Sunday, August 12, 2007

Food note: seafood

One of the first things I had on arriving in Recife was argulha, needlefish. This is a small fish with a swordfish-like appendage on its nose (which you can see in the photo). The fish is gutted, flash-fried, and served whole as an appetizer with lime juice and salt. You eat these like corn on the cob, but some people eat almost all of the skeleton and others are more dainty about crunching all the little bones.

I've learned the word for scallops, vieira, because I'm allergic to them, but they don't seem to be served here very often, even in the frequent mixed seafood stews. Perhaps they are a colder-water creature.

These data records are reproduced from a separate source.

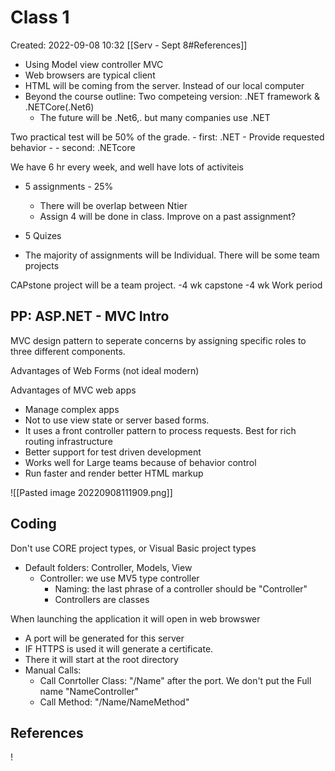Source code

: # Class 1
Created: 2022-09-08 10:32
[[Serv - Sept 8#References]]

- Using Model view controller MVC
- Web browsers are typical client
- HTML will be coming from the server. Instead of our local computer
- Beyond the course outline: Two competeing version: .NET framework & .NETCore(.Net6)
	- The future will be .Net6,. but many companies use .NET 

Two practical test will be 50% of the grade. 
	- first: .NET 
		- Provide requested behavior
		- 
	- second: .NETcore

We have 6 hr every week, and well have lots of activiteis
- 5 assignments - 25%
	- There will be overlap between Ntier
	- Assign 4 will be done in class. Improve on a past assignment?
- 5 Quizes

- The majority of assignments will be Individual. There will be some team projects

CAPstone project will be a team project. 
	-4 wk capstone -4 wk Work period


## PP: ASP.NET - MVC Intro
MVC design pattern to seperate concerns by assigning specific roles to three different components. 

Advantages of Web Forms (not ideal modern)

Advantages of MVC web apps
- Manage complex apps
- Not to use view state or server based forms. 
- It uses a front controller pattern to process requests. Best for rich routing infrastructure
- Better support for test driven development
- Works well for Large teams because of behavior control
- Run faster and render better HTML markup

![[Pasted image 20220908111909.png]]

## Coding
Don't use CORE project types, or Visual Basic project types
- Default folders: Controller, Models, View
	- Controller: we use MV5 type controller
		- Naming: the last phrase of a controller should be "Controller"
		- Controllers are classes


When launching the application it will open in web browswer
- A port will be generated for this server
- IF HTTPS is used it will generate a certificate. 
- There it will start at the root directory
- Manual Calls: 
	- Call Conrtoller Class: "/Name" after the port. We don't put the Full name "NameController" 
	- Call Method: "/Name/NameMethod"





## References
!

One fish you do see quite often, both in salads and in hot dishes, is bacalhau, salt cod. Cod is a cold-water fish, from the North Atlantic. The Portuguese fishing fleet caught cod in the North Atlantic, salting it down for the trip home, and the Portuguese colonizers brought their taste for it to Brazil. There's a certain lack of economic logic to the popularity of bacalhau in Brazil; as Peter Robb points out (in A Death in Brazil, see earlier post), the farther it gets from its source, the more expensive it becomes, and why, if you're living in the tropical South Atlantic, do you need preserved fish? Moreover, cod is no longer a cheap, plentiful fish, even in the North Atlantic. Robb's explanation is that eating bacalhau is an indicator of class affiliation (or aspiration): poor people eat fresh fish, rich folks eat imported bacalhau, which also marks you as Portuguese rather than índio or black.